# Forum Home Renovation General Odds & Sods  Dilemma: Old built-in wardrobes: Re-do from scratch or superficial refresh?

## pocketv

Hi all, 
I'm struggling to know the best approach to our old built-in wardrobes. We're doing up the rest of the flat, and want to jazz up our robes too. They're from the 60s - solidly built, good workmanship, but the interior wood has stained in places and the open/close mechanisms of the hinge doors are a bit stiff. No decent drawers. Old handles too.
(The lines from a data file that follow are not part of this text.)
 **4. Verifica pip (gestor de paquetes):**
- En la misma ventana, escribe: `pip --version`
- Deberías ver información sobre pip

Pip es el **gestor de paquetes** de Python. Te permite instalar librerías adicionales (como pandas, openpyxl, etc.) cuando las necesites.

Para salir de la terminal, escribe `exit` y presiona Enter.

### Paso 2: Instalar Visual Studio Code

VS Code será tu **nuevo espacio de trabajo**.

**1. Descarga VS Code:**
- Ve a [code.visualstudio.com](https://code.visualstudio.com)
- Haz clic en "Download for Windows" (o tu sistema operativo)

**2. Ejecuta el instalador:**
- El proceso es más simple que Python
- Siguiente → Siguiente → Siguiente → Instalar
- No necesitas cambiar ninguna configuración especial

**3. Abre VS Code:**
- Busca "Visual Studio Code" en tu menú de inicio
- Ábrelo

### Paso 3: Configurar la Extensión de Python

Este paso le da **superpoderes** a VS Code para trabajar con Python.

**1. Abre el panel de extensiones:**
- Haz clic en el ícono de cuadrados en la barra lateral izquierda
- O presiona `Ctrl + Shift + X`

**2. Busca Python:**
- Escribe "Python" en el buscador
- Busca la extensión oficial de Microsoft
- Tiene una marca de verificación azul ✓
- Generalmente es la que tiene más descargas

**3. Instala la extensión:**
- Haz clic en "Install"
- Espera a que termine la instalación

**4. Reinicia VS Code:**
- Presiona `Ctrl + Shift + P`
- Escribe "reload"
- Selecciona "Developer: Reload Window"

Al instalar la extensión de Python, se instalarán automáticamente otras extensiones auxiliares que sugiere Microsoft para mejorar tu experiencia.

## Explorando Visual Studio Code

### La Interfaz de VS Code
A bit ugly all up. 
We could completely gut them and put in a flatpack robe or even just replace the doors with sliding doors from Bunnings but I didn't really like the Bunnings doors, and it seems a shame to get rid of such a well-built interior. 
We also need drawers but I didn't like the Bunnings drawers either as they're not flush with one another (this gal ain't easily pleased!). 
Can anyone advise me on any of the following? (Note - I'm based in Melbourne)
- who else (apart from Bunnings) does DIY sliding doors?
- who else does modular DIY wardrobe drawers?
- is there a thin laminate sheeting/surface liner we can apply on the robe interiors?
- to get the open/close mechanism smoother, would it be a simple replacement/upgrade of the tongue/groove hardware (no idea what it's called)? 
Any tips would be much appreciated. 
Thanks in advance! 
Mimi

----------


## Cecile

I like to use the statement "if it ain't broke, don't fix it", so if it's as solid as you say, I'd be inclined to keep them. 
Why not paint the interiors with high-gloss white and have a cabinetmaker/kitchen supply place make new melamine doors?  Alternatively, IKEA has flat-pack wardrobes that have sensational interior fittings, including drawers, and you can also get sliding doors, but the system is a bit pricey.  It's also hard to get stuff that fits into existing. 
Companies such as Regency specialise in wardrobes, and they may be able to do slidiing doors for you in whatever finish you need, including mirror.

----------


## m6sports

We had built-ins installed for $650 each I wouldn't bother DIY not for that money I don't think I would have been able to do it myself for less then that  
They are basic with 2 hanging rods and a bank of shelfs if I wanted draws it was extra

----------


## pocketv

Thanks Cecile, some good suggestions there!  :Smilie:  
Cheers,
Mimi.

----------


## pocketv

Thanks m6sports, worth knowing what a basic built-in can cost, though I suspect we're going to want something a bit more elaborate...  
Cheers,
Mimi.

----------